Scaling our data infrastructure

Scaling our data infrastructure

When we first began, our Customer Data Platform was managing around one million pieces of content per day. Today, that figure has climbed to 30 million. We’ve completed a major infrastructure renovation that delivers many long term benefits and in the short-term major speed and stability improvements for our clients.

As the size of the dataset we manage expands, our vision for our infrastructure does too, so this month we set about upgrading this environment to ensure scalability, security, and speed for our clients. If you’re involved in managing large, complex data sets we hope you find this helpful.

Laying the foundation

We were indexing 2.7 billion tweets, comments, messages, articles, and blogs. The first step for us was moving this data into smaller indexes, so we rearranged it into 90 smaller indexes of about 30 million objects each. These new indexes made the process of migration more streamlined and also allowed our clients to make more efficient requests in our products.

The next step was to ensure our searches were compatible by updating our query generation library to ensure the queries generated in the interface (i.e. term matches or author searches) would work on the new search cluster.

Our concerns here were not so much with common queries like keyword searches but instead with the more complicated searches, like geolocation filters. For example, our interface allows users to draw a box on a map that converts to 4 lat/long points, which is converted into a query and run against our data cluster. We needed to ensure that this query was converting the inputs from the user into something the cluster could understand, so we rigorously tested all of the query combinations and possibilities until we were 200% sure this functionality would be available.

Moving in

Upgrading a data asset this large, without any impact on service or availability is a huge challenge, so we took our time to move in.

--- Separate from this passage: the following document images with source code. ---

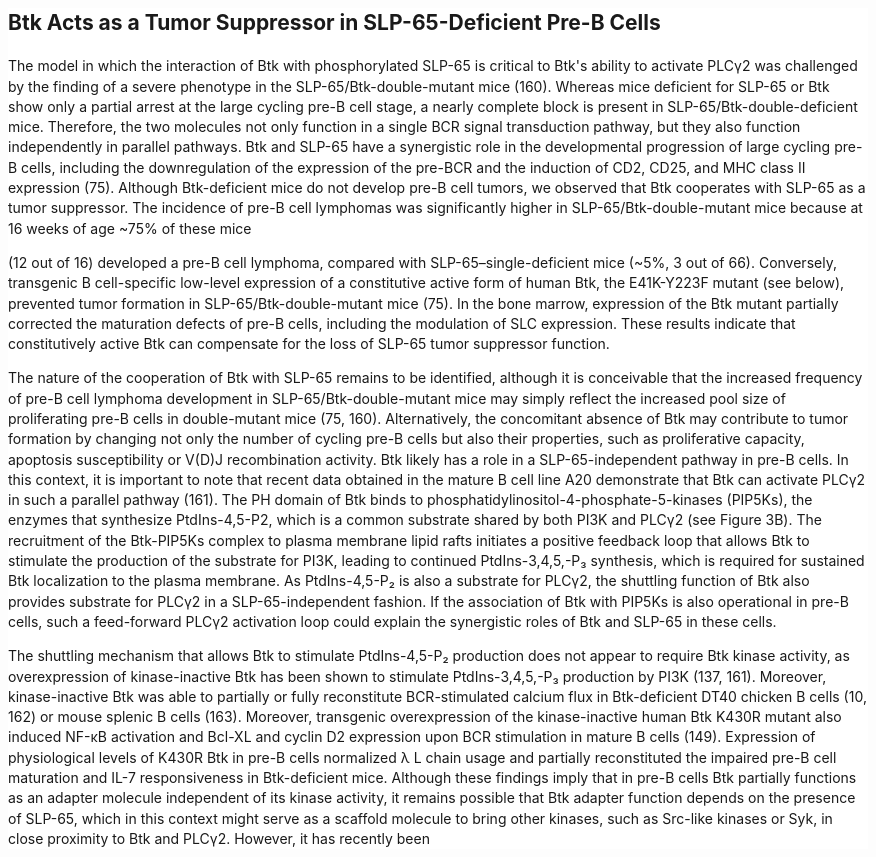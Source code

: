 ## Btk Acts as a Tumor Suppressor in SLP-65-Deficient Pre-B Cells

The model in which the interaction of Btk with phosphorylated SLP-65 is critical to Btk's ability to activate PLCγ2 was challenged by the finding of a severe phenotype in the SLP-65/Btk-double-mutant mice (160). Whereas mice deficient for SLP-65 or Btk show only a partial arrest at the large cycling pre-B cell stage, a nearly complete block is present in SLP-65/Btk-double-deficient mice. Therefore, the two molecules not only function in a single BCR signal transduction pathway, but they also function independently in parallel pathways. Btk and SLP-65 have a synergistic role in the developmental progression of large cycling pre-B cells, including the downregulation of the expression of the pre-BCR and the induction of CD2, CD25, and MHC class II expression (75). Although Btk-deficient mice do not develop pre-B cell tumors, we observed that Btk cooperates with SLP-65 as a tumor suppressor. The incidence of pre-B cell lymphomas was significantly higher in SLP-65/Btk-double-mutant mice because at 16 weeks of age ~75% of these mice

(12 out of 16) developed a pre-B cell lymphoma, compared with SLP-65–single-deficient mice (~5%, 3 out of 66). Conversely, transgenic B cell-specific low-level expression of a constitutive active form of human Btk, the E41K-Y223F mutant (see below), prevented tumor formation in SLP-65/Btk-double-mutant mice (75). In the bone marrow, expression of the Btk mutant partially corrected the maturation defects of pre-B cells, including the modulation of SLC expression. These results indicate that constitutively active Btk can compensate for the loss of SLP-65 tumor suppressor function.

The nature of the cooperation of Btk with SLP-65 remains to be identified, although it is conceivable that the increased frequency of pre-B cell lymphoma development in SLP-65/Btk-double-mutant mice may simply reflect the increased pool size of proliferating pre-B cells in double-mutant mice (75, 160). Alternatively, the concomitant absence of Btk may contribute to tumor formation by changing not only the number of cycling pre-B cells but also their properties, such as proliferative capacity, apoptosis susceptibility or V(D)J recombination activity. Btk likely has a role in a SLP-65-independent pathway in pre-B cells. In this context, it is important to note that recent data obtained in the mature B cell line A20 demonstrate that Btk can activate PLCγ2 in such a parallel pathway (161). The PH domain of Btk binds to phosphatidylinositol-4-phosphate-5-kinases (PIP5Ks), the enzymes that synthesize PtdIns-4,5-P2, which is a common substrate shared by both PI3K and PLCγ2 (see Figure 3B). The recruitment of the Btk-PIP5Ks complex to plasma membrane lipid rafts initiates a positive feedback loop that allows Btk to stimulate the production of the substrate for PI3K, leading to continued PtdIns-3,4,5,-P₃ synthesis, which is required for sustained Btk localization to the plasma membrane. As PtdIns-4,5-P₂ is also a substrate for PLCγ2, the shuttling function of Btk also provides substrate for PLCγ2 in a SLP-65-independent fashion. If the association of Btk with PIP5Ks is also operational in pre-B cells, such a feed-forward PLCγ2 activation loop could explain the synergistic roles of Btk and SLP-65 in these cells.

The shuttling mechanism that allows Btk to stimulate PtdIns-4,5-P₂ production does not appear to require Btk kinase activity, as overexpression of kinase-inactive Btk has been shown to stimulate PtdIns-3,4,5,-P₃ production by PI3K (137, 161). Moreover, kinase-inactive Btk was able to partially or fully reconstitute BCR-stimulated calcium flux in Btk-deficient DT40 chicken B cells (10, 162) or mouse splenic B cells (163). Moreover, transgenic overexpression of the kinase-inactive human Btk K430R mutant also induced NF-κB activation and Bcl-XL and cyclin D2 expression upon BCR stimulation in mature B cells (149). Expression of physiological levels of K430R Btk in pre-B cells normalized λ L chain usage and partially reconstituted the impaired pre-B cell maturation and IL-7 responsiveness in Btk-deficient mice. Although these findings imply that in pre-B cells Btk partially functions as an adapter molecule independent of its kinase activity, it remains possible that Btk adapter function depends on the presence of SLP-65, which in this context might serve as a scaffold molecule to bring other kinases, such as Src-like kinases or Syk, in close proximity to Btk and PLCγ2. However, it has recently been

We experimented with two approaches to performing the upgrade: using the “reindex” API to move data from our old environment to our new one, and performing a snapshot and restore from the old to the new. The re-index API proved far too slow to migrate such a large amount of data in a reasonable time frame, especially as we wanted to minimise the length of time we had to have two clusters running.

The snapshot and restore method proved to be much more practical. We used a snapshot facility that can copy index data to one of many destinations (in our case we used Amazon S3) and then restore this data very quickly into a different cluster. After configurations were complete and we’d conducted a range of tests, we completed a full disaster recovery scenario, going from absolutely nothing to a brand new cluster with our complete 3.7B object data set within just 40 minutes.

Going down the snapshot restore route we came away not only with an upgraded cluster, we also got a robust backup system that backs up our entire social data set every 15 minutes and a quick and reliable disaster recovery scenario.

A lovely housewarming

After performing the upgrade the benefits were immediately obvious, our general query performance improved 13% and some of our most frequently used features (those that show the context and history of a social object) saw a much more dramatic improvement of 30% to 40%.

To put that into perspective, these features are currently used over 8,000 times a day and this translates to a time saving of 6 hours a day across all our clients!

Looking forward

From a process perspective, we’ve emerged from this project with better processes for performing upgrades, an even more robust backup system, and a tested disaster recovery procedure in the unlikely event of outages along the way.

As our quest to house more bytes and consume more data sources goes global, we need a scalable and secure place to store all this new data. This new infrastructure environment delivers exactly this, making it easier for us to get more data into our Customer Data Platform, and ensuring our clients can access it at lightning speed.